In recent years, some of America’s largest companies have made a series of bold investments to support their workforce and the communities in which they do business. Earlier this year, Microsoft made national headlines by investing $500 million into affordable housing in Seattle. Google raised pay for temp workers to $15 an hour. Cigna has expanded its paid maternity leave to twelve weeks, while both Humana and Medtronic have offered employees assistance for adoption. Just last month Prudential announced it would invest $180 million to support opportunity youth and in March, and JP Morgan committed to a five-year global investment to prepare for the future of work.
Yet the backdrop of these moves is a landscape of increasing inequality that has left too many Americans behind – in jobs that can’t sustain them, in workplaces that fail to protect them, and in environments that provide little opportunity for growth or progress – undercutting the long-term success of businesses and the whole economy.
The private sector has a significant role to play in shifting this dynamic to build a more resilient, inclusive, and healthy nation. Businesses wield significant influence over jobs, housing, transportation, and other key determinants of healthy communities. Through decisions over wages, benefits, and workplace policies and practices, companies can help families living in these communities thrive or decline.
The good news is that a growing number of companies recognize the impact they can have in supporting a healthier country and are stepping up. That’s the conclusion of a groundbreaking new list of the 100 companies doing the most to support healthy communities recently released by JUST Capital with support from the Robert Wood Johnson Foundation.

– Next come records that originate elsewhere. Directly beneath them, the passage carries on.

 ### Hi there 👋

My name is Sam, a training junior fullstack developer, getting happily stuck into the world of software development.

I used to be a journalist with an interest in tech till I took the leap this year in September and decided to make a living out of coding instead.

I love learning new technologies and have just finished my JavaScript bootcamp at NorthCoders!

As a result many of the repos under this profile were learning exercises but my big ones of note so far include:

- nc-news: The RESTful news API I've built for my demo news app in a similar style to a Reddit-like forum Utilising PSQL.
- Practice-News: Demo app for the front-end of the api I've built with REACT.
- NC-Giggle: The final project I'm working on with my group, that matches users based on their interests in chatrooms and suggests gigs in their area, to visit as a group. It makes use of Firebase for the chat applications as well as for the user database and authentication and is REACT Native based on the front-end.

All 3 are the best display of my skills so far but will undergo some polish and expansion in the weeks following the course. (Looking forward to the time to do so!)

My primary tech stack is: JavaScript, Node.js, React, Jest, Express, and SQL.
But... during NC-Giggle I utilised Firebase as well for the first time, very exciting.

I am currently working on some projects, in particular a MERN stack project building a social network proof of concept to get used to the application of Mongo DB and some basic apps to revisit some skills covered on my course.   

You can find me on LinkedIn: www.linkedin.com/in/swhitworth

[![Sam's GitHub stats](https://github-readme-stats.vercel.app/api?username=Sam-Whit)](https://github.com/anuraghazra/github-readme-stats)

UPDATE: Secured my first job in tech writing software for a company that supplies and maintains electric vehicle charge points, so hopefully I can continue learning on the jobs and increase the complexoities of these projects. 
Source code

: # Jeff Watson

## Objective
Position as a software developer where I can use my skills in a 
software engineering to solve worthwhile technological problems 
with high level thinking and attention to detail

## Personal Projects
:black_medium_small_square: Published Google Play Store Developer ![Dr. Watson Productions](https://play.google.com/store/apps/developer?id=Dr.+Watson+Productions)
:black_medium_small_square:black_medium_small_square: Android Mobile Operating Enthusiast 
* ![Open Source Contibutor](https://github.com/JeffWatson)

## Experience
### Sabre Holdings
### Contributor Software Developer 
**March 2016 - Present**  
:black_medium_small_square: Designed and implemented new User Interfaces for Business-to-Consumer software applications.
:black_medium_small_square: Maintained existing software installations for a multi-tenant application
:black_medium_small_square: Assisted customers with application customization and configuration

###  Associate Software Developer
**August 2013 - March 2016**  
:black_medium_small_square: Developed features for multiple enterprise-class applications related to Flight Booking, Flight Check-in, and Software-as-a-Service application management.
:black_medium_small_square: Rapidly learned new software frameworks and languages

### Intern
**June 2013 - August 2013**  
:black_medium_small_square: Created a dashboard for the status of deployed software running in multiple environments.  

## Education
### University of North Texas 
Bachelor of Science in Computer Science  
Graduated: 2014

Investments – like those made by Microsoft and Cigna – into workers, local communities, and the environment is about more than just higher wages, better housing, or cleaner air and water. They systematically lead to healthier outcomes across the board and provide a competitive advantage to the companies that make them.
Companies on the list are scored on 16 different social, economic, and environmental factors defined by the American public, which shape how businesses contribute to healthy outcomes for workers, their families, and the communities in which they operate.
The companies on the list stand out for their commitment to better wages and workplaces. Compared with other companies in the Russell 1000, the top 100 performers on average pay 12% more of their workers a living wage and paid 90% lower worker safety fines. They score 10% higher on crowdsourced work-life balance satisfaction and 8% higher on benefits satisfaction.
Their record on environmental and community impact is no less impressive. The companies produced 52% lower greenhouse gas emissions intensity in 2017 than other Russell 1000 companies, pay 74% lower EEOC fines per dollar of revenue over the last three years, and experienced 63% fewer controversies related to community impacts as reported in the media over the last three years.
And this isn’t just about being a good corporate citizen. It’s good for business and the bottom line too. Companies in the top 100 have generated 3% higher Return-on-Equity over the past five years.
These higher financial returns should be no surprise. Research tells us that healthier communities achieve improved education outcomes, attract more talented workers, and are more productive and competitive. Investing in workers and communities helps companies succeed.
A stronger culture of health is not simply a positive social good, but a clear and urgent business priority for corporate America. Companies need to deeply examine their impact on the health of the communities in which they’re operating and adopt a holistic new approach that works with other market stakeholders to support families along the way to a healthier life.
If we want a more resilient, inclusive, and healthy nation, we need more of our corporate leaders to continue to step up and lead the way.